JaredJGartner / SB_neoantigen_Models

Other
7 stars 2 forks source link

Can not repeat results in examples/ #2

Closed RysBen closed 10 months ago

RysBen commented 10 months ago

Hi there,

Firstly, I ran GenerateScores.py with below commands:

python ../src/GenerateScores.py ../examples/nmer_test_input.xlsx HLA-A02:01 HLA-A03:01 HLA-B13:02 HLA-B15:01 HLA-C05:01 HLA-C06:02

Then, I compared output nmer_test_input_scored.xlsx with ../examples/nmer_test_input_scored.xlsx, and found their Nmer score was very different.

image

image

Any suggestion would be appreciated.

RysBen commented 10 months ago

Here was the std out

['HLA-A02:01', 'HLA-A03:01', 'HLA-B13:02', 'HLA-B15:01', 'HLA-C05:01', 'HLA-C06:02']
running MHCflurry
Using TensorFlow backend.
WARNING:tensorflow:From /work/software/miniconda3/envs/mhcflurry-env/lib/python3.6/site-packages/tensorflow_core/python/ops/resource_variable_ops.py:1630: calling BaseResourceVariable.__init__ (from tensorflow.python.ops.resource_variable_ops) with constraint is deprecated and will be removed in a future version.
Instructions for updating:
If using Keras pass *_constraint arguments to layers.
2023-10-16 14:31:05.053438: I tensorflow/core/platform/cpu_feature_guard.cc:142] Your CPU supports instructions that this TensorFlow binary was not compiled to use: AVX2 AVX512F FMA
2023-10-16 14:31:05.065651: I tensorflow/core/platform/profile_utils/cpu_utils.cc:94] CPU Frequency: 2400000000 Hz
2023-10-16 14:31:05.070436: I tensorflow/compiler/xla/service/service.cc:168] XLA service 0x55e8cd153950 initialized for platform Host (this does not guarantee that XLA will be used).
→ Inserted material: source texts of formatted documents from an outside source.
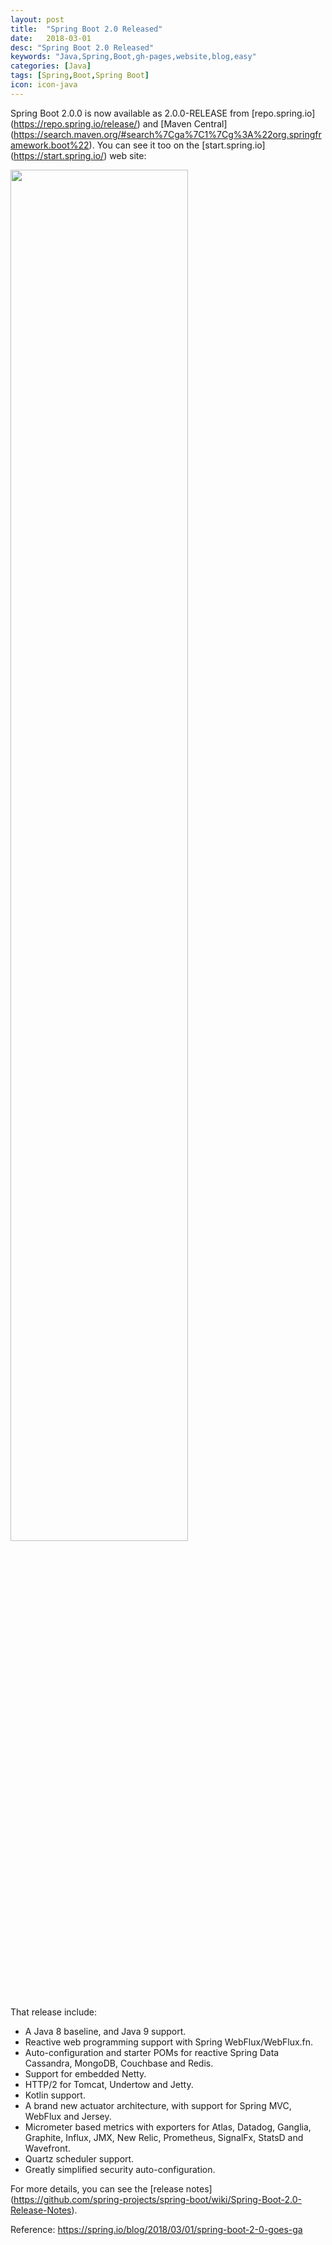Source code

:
 ```yaml
---
layout: post
title:  "Spring Boot 2.0 Released"
date:   2018-03-01
desc: "Spring Boot 2.0 Released"
keywords: "Java,Spring,Boot,gh-pages,website,blog,easy"
categories: [Java]
tags: [Spring,Boot,Spring Boot]
icon: icon-java
---
```


Spring Boot 2.0.0 is now available as 2.0.0-RELEASE from [repo.spring.io] (https://repo.spring.io/release/) and [Maven Central] (https://search.maven.org/#search%7Cga%7C1%7Cg%3A%22org.springframework.boot%22).
You can see it too on the [start.spring.io] (https://start.spring.io/) web site:

<img src="{{ site.img_path }}/java/spring-boot-2-0-released/spring-initilizr-with-spring-boot-2-0.png" width="75%">

That release include:

 - A Java 8 baseline, and Java 9 support.
 - Reactive web programming support with Spring WebFlux/WebFlux.fn.
 - Auto-configuration and starter POMs for reactive Spring Data Cassandra, MongoDB, Couchbase and Redis.
 - Support for embedded Netty.
 - HTTP/2 for Tomcat, Undertow and Jetty.
 - Kotlin support.
 - A brand new actuator architecture, with support for Spring MVC, WebFlux and Jersey.
 - Micrometer based metrics with exporters for Atlas, Datadog, Ganglia, Graphite, Influx, JMX, New Relic, Prometheus, SignalFx, StatsD and Wavefront.
 - Quartz scheduler support.
 - Greatly simplified security auto-configuration.
 
For more details, you can see the [release notes] (https://github.com/spring-projects/spring-boot/wiki/Spring-Boot-2.0-Release-Notes).

Reference: https://spring.io/blog/2018/03/01/spring-boot-2-0-goes-ga


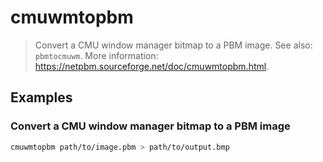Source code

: # cmuwmtopbm

> Convert a CMU window manager bitmap to a PBM image. See also: `pbmtocmuwm`. More information: <https://netpbm.sourceforge.net/doc/cmuwmtopbm.html>.

## Examples

### Convert a CMU window manager bitmap to a PBM image

```bash
cmuwmtopbm path/to/image.pbm > path/to/output.bmp
```
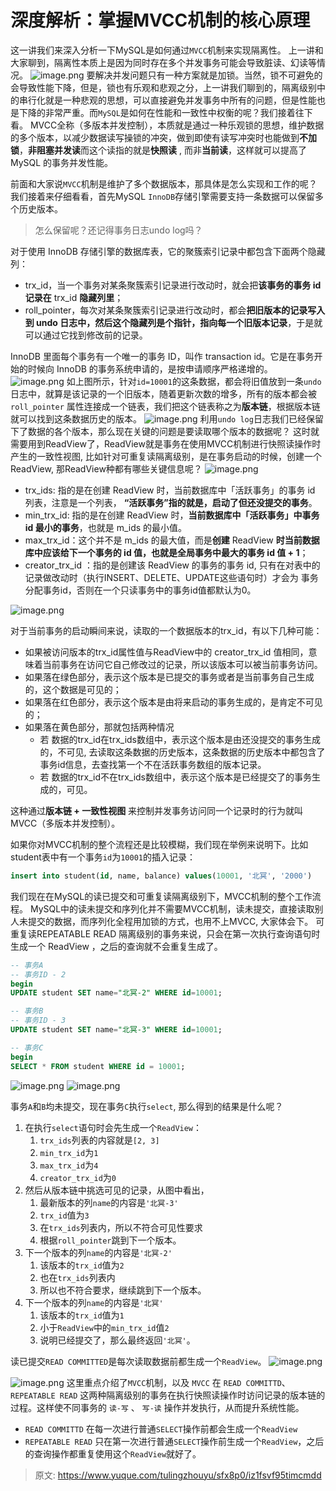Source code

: # 深度解析：掌握MVCC机制的核心原理

这一讲我们来深入分析一下MySQL是如何通过`MVCC`机制来实现隔离性。
上一讲和大家聊到，隔离性本质上是因为同时存在多个并发事务可能会导致脏读、幻读等情况。
![image.png](./img/h0JesvUSUbaP_m0t/1680157573957-b40fefce-a3d7-475b-916c-ef36c92d48f1-233847.png)
要解决并发问题只有一种方案就是加锁。当然，锁不可避免的会导致性能下降，但是，锁也有乐观和悲观之分，上一讲我们聊到的，隔离级别中的串行化就是一种悲观的思想，可以直接避免并发事务中所有的问题，但是性能也是下降的非常严重。而`MySQL`是如何在性能和一致性中权衡的呢？我们接着往下看。
MVCC全称（多版本并发控制），本质就是通过一种乐观锁的思想，维护数据的多个版本，以减少数据读写操锁的冲突，做到即使有读写冲突时也能做到**不加锁**，**非阻塞并发读**而这个读指的就是**快照读** , 而非**当前读**，这样就可以提高了 MySQL 的事务并发性能。

前面和大家说`MVCC`机制是维护了多个数据版本，那具体是怎么实现和工作的呢？我们接着来仔细看看，首先MySQL `InnoDB`存储引擎需要支持一条数据可以保留多个历史版本。
> 怎么保留呢？还记得事务日志undo log吗？

对于使用 InnoDB 存储引擎的数据库表，它的聚簇索引记录中都包含下面两个隐藏列：

- trx_id，当一个事务对某条聚簇索引记录进行改动时，就会把**该事务的事务 id 记录在** trx_id **隐藏列里**；
- roll_pointer，每次对某条聚簇索引记录进行改动时，都会**把旧版本的记录写入到 undo 日志中，然后这个隐藏列是个指针，指向每一个旧版本记录**，于是就可以通过它找到修改前的记录。

InnoDB 里面每个事务有一个唯一的事务 ID，叫作 transaction id。它是在事务开始的时候向 InnoDB 的事务系统申请的，是按申请顺序严格递增的。
![image.png](./img/h0JesvUSUbaP_m0t/1680071884160-c066d323-0ea4-4b3f-8f09-3ea38ce3330f-386245.png)
如上图所示，针对`id=10001`的这条数据，都会将旧值放到一条`undo`日志中，就算是该记录的一个旧版本，随着更新次数的增多，所有的版本都会被 `roll_pointer` 属性连接成一个链表，我们把这个链表称之为**版本链**，根据版本链就可以找到这条数据历史的版本。
![image.png](./img/h0JesvUSUbaP_m0t/1680089702903-13895075-6e1a-47b4-b0f2-a299b7176d4e-213020.png)
利用`undo log`日志我们已经保留下了数据的各个版本，那么现在关键的问题是要读取哪个版本的数据呢？
这时就需要用到ReadView了，ReadView就是事务在使用MVCC机制进行快照读操作时产生的一致性视图, 比如针对可重复读隔离级别，是在事务启动的时候，创建一个ReadView, 那ReadView种都有哪些关键信息呢？
![image.png](./img/h0JesvUSUbaP_m0t/1680095929852-60ae40d0-a547-44dd-b419-677e29347107-108874.png)

- trx_ids: 指的是在创建 ReadView 时，当前数据库中「活跃事务」的事务 id 列表，注意是一个列表， **“活跃事务”指的就是，启动了但还没提交的事务**。
- min_trx_id: 指的是在创建 ReadView 时，**当前数据库中「活跃事务」中事务 id 最小的事务**，也就是 m_ids 的最小值。
- max_trx_id：这个并不是 m_ids 的最大值，而是**创建** ReadView **时当前数据库中应该给下一个事务的 id 值，也就是全局事务中最大的事务 id 值 + 1**；
- creator_trx_id ：指的是创建该 ReadView 的事务的事务 id, 只有在对表中的记录做改动时（执行INSERT、DELETE、UPDATE这些语句时）才会为 事务分配事务id，否则在一个只读事务中的事务id值都默认为0。

![image.png](./img/h0JesvUSUbaP_m0t/1680095960762-04342929-209b-4705-b013-a77e6c294eda-719885.png)

对于当前事务的启动瞬间来说，读取的一个数据版本的trx_id，有以下几种可能：

- 如果被访问版本的trx_id属性值与ReadView中的 creator_trx_id 值相同，意味着当前事务在访问它自己修改过的记录，所以该版本可以被当前事务访问。
- 如果落在绿色部分，表示这个版本是已提交的事务或者是当前事务自己生成的，这个数据是可见的；
- 如果落在红色部分，表示这个版本是由将来启动的事务生成的，是肯定不可见的；
- 如果落在黄色部分，那就包括两种情况
   - 若 数据的trx_id在trx_ids数组中，表示这个版本是由还没提交的事务生成的，不可见, 去读取这条数据的历史版本，这条数据的历史版本中都包含了事务id信息，去查找第一个不在活跃事务数组的版本记录。
   - 若 数据的trx_id不在trx_ids数组中，表示这个版本是已经提交了的事务生成的，可见。

这种通过**版本链 + 一致性视图** 来控制并发事务访问同一个记录时的行为就叫 MVCC（多版本并发控制）。

如果你对MVCC机制的整个流程还是比较模糊，我们现在举例来说明下。比如student表中有一个事务`id`为`10001`的插入记录：
```sql
insert into student(id, name, balance) values(10001, '北冥', '2000')
```

我们现在在MySQL的读已提交和可重复读隔离级别下，MVCC机制的整个工作流程。
MySQL中的读未提交和序列化并不需要MVCC机制，读未提交，直接读取别人未提交的数据，而序列化全程用加锁的方式，也用不上MVCC, 大家体会下。
可重复读REPEATABLE READ 隔离级别的事务来说，只会在第一次执行查询语句时生成一个 ReadView ，之后的查询就不会重复生成了。

```sql
-- 事务A 
-- 事务ID - 2
begin
UPDATE student SET name="北冥-2" WHERE id=10001;

-- 事务B
-- 事务ID - 3
UPDATE student SET name="北冥-3" WHERE id=10001;

-- 事务C
begin
SELECT * FROM student WHERE id = 10001;
```
![image.png](./img/h0JesvUSUbaP_m0t/1680179062059-b0d38f09-c952-4985-8a6b-c4e4006d70d9-950597.png)
![image.png](./img/h0JesvUSUbaP_m0t/1680179084203-0d51bb36-caff-423f-a7b0-c3f49dbef6bc-693179.png)

事务`A`和`B`均未提交，现在事务`C`执行`select`, 那么得到的结果是什么呢？

1. 在执行`select`语句时会先生成一个`ReadView`：
   1. `trx_ids`列表的内容就是`[2, 3]`
   2. `min_trx_id`为`1`
   3. `max_trx_id`为`4`
   4. `creator_trx_id`为`0`
2. 然后从版本链中挑选可见的记录，从图中看出，
   1. 最新版本的列`name`的内容是`'北冥-3'`
   2. `trx_id`值为`3`
   3. 在`trx_ids`列表内，所以不符合可见性要求
   4. 根据`roll_pointer`跳到下一个版本。
3. 下一个版本的列`name`的内容是`'北冥-2'`
   1. 该版本的`trx_id`值为`2`
   2. 也在`trx_ids`列表内
   3. 所以也不符合要求，继续跳到下一个版本。
4. 下一个版本的列`name`的内容是`'北冥'`
   1. 该版本的`trx_id`值为`1`
   2. 小于`ReadView`中的`min_trx_id`值`2`
   3. 说明已经提交了，那么最终返回`'北冥'`。

读已提交`READ COMMITTED`是每次读取数据前都生成一个`ReadView`。
![image.png](./img/h0JesvUSUbaP_m0t/1680176728820-fd131d06-d868-4aef-951c-e195acf4e2cc-870009.png)

![image.png](./img/h0JesvUSUbaP_m0t/1680180052328-998ea2ad-345a-41d6-b37a-036fcb0f5223-430351.png)
这里重点介绍了`MVCC`机制，以及 `MVCC` 在 `READ COMMITTD`、 `REPEATABLE READ` 这两种隔离级别的事务在执行快照读操作时访问记录的版本链的过程。这样使不同事务的 `读-写` 、 `写-读` 操作并发执行，从而提升系统性能。

- `READ COMMITTD` 在每一次进行普通`SELECT`操作前都会生成一个`ReadView`
- `REPEATABLE READ` 只在第一次进行普通`SELECT`操作前生成一个`ReadView`，之后的查询操作都重复使用这个`ReadView`就好了。


> 原文: <https://www.yuque.com/tulingzhouyu/sfx8p0/iz1fsvf95timcmdd>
Devices:
2023-10-16 14:31:05.070489: I tensorflow/compiler/xla/service/service.cc:176]   StreamExecutor device (0): Host, Default Version
WARNING:tensorflow:From /work/software/miniconda3/envs/mhcflurry-env/lib/python3.6/site-packages/keras/backend/tensorflow_backend.py:422: The name tf.global_variables is deprecated. Please use tf.compat.v1.global_variables instead.

MHCflurry complete
running netMHCSTABpan
/work/software/SB_neoantigen_Models/src/prediction_modules.py:103: SettingWithCopyWarning: 
A value is trying to be set on a copy of a slice from a DataFrame.
Try using .loc[row_indexer,col_indexer] = value instead

See the caveats in the documentation: https://pandas.pydata.org/pandas-docs/stable/user_guide/indexing.html#returning-a-view-versus-a-copy
  fasta_file['mut_len'] = fasta_file['Mutant peptide'].str.len()
/work/software/SB_neoantigen_Models/src/prediction_modules.py:104: SettingWithCopyWarning: 
A value is trying to be set on a copy of a slice from a DataFrame.
Try using .loc[row_indexer,col_indexer] = value instead

See the caveats in the documentation: https://pandas.pydata.org/pandas-docs/stable/user_guide/indexing.html#returning-a-view-versus-a-copy
  fasta_file['wt_len'] = fasta_file['Wild type peptide'].str.len()
/work/software/SB_neoantigen_Models/src/prediction_modules.py:106: SettingWithCopyWarning: 
A value is trying to be set on a copy of a slice from a DataFrame

See the caveats in the documentation: https://pandas.pydata.org/pandas-docs/stable/user_guide/indexing.html#returning-a-view-versus-a-copy
  fasta_file.drop_duplicates(subset= ['Mutant peptide', 'Wild type peptide'], inplace = True)
netMHCstabpan complete
Running IEDB immunogenicity score
completed IEDB immunogenicity score
Scoring MMP models
MMPs scored
Scoring NMers
/work/software/miniconda3/envs/mhcflurry-env/lib/python3.6/site-packages/sklearn/utils/deprecation.py:58: DeprecationWarning: Class Imputer is deprecated; Imputer was deprecated in version 0.20 and will be removed in 0.22. Import impute.SimpleImputer from sklearn instead.
  warnings.warn(msg, category=DeprecationWarning)
JaredJGartner commented 10 months ago

Would you be able to share with me your environment, just an export yml will be fine. Also your output file, it seems that you aren't getting correct values from your mmp scores either.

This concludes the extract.